[Items listed in a dataset]
===============

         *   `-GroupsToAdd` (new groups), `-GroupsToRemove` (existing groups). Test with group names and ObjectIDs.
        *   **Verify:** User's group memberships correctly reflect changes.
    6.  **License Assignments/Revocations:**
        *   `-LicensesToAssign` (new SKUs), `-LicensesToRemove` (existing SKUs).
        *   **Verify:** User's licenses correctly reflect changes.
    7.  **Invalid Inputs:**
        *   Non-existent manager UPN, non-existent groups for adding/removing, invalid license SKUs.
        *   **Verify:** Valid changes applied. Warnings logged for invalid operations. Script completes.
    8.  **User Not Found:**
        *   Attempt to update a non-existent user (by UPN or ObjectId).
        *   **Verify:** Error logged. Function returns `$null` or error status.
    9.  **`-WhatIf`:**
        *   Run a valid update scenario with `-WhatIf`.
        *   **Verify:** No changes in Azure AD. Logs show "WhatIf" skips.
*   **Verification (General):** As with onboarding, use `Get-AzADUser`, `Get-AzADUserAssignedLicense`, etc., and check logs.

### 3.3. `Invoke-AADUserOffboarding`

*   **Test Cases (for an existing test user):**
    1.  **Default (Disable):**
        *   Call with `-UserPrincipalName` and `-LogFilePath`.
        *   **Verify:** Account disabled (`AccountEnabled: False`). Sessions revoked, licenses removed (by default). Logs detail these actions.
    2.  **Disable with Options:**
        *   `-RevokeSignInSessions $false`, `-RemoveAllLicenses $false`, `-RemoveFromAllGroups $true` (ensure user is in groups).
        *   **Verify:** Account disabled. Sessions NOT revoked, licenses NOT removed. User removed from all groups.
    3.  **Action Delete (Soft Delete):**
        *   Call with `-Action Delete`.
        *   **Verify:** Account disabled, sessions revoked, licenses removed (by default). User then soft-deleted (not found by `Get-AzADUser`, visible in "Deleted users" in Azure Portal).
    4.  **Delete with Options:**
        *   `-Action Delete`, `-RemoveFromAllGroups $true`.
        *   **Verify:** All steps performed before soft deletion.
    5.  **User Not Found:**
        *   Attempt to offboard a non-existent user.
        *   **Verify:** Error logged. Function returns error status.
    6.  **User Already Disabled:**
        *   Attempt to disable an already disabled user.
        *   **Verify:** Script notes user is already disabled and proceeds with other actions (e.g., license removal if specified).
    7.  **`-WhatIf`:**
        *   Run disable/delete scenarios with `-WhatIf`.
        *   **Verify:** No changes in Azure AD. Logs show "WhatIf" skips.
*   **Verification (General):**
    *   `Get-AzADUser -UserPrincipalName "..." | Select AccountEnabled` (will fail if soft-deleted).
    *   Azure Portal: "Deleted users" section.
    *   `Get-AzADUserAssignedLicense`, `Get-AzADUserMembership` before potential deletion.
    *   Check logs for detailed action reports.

===============

§ **Task details**
Take the lines from the start of the records through the line holding "Delete (Soft Delete):**", both included, and please print them exactly, with nothing else.

§ **Response to the task**
         *   `-GroupsToAdd` (new groups), `-GroupsToRemove` (existing groups). Test with group names and ObjectIDs.
        *   **Verify:** User's group memberships correctly reflect changes.
    6.  **License Assignments/Revocations:**
        *   `-LicensesToAssign` (new SKUs), `-LicensesToRemove` (existing SKUs).
        *   **Verify:** User's licenses correctly reflect changes.
    7.  **Invalid Inputs:**
        *   Non-existent manager UPN, non-existent groups for adding/removing, invalid license SKUs.
        *   **Verify:** Valid changes applied. Warnings logged for invalid operations. Script completes.
    8.  **User Not Found:**
        *   Attempt to update a non-existent user (by UPN or ObjectId).
        *   **Verify:** Error logged. Function returns `$null` or error status.
    9.  **`-WhatIf`:**
        *   Run a valid update scenario with `-WhatIf`.
        *   **Verify:** No changes in Azure AD. Logs show "WhatIf" skips.
*   **Verification (General):** As with onboarding, use `Get-AzADUser`, `Get-AzADUserAssignedLicense`, etc., and check logs.

### 3.3. `Invoke-AADUserOffboarding`

*   **Test Cases (for an existing test user):**
    1.  **Default (Disable):**
        *   Call with `-UserPrincipalName` and `-LogFilePath`.
        *   **Verify:** Account disabled (`AccountEnabled: False`). Sessions revoked, licenses removed (by default). Logs detail these actions.
    2.  **Disable with Options:**
        *   `-RevokeSignInSessions $false`, `-RemoveAllLicenses $false`, `-RemoveFromAllGroups $true` (ensure user is in groups).
        *   **Verify:** Account disabled. Sessions NOT revoked, licenses NOT removed. User removed from all groups.
    3.  **Action Delete (Soft Delete):**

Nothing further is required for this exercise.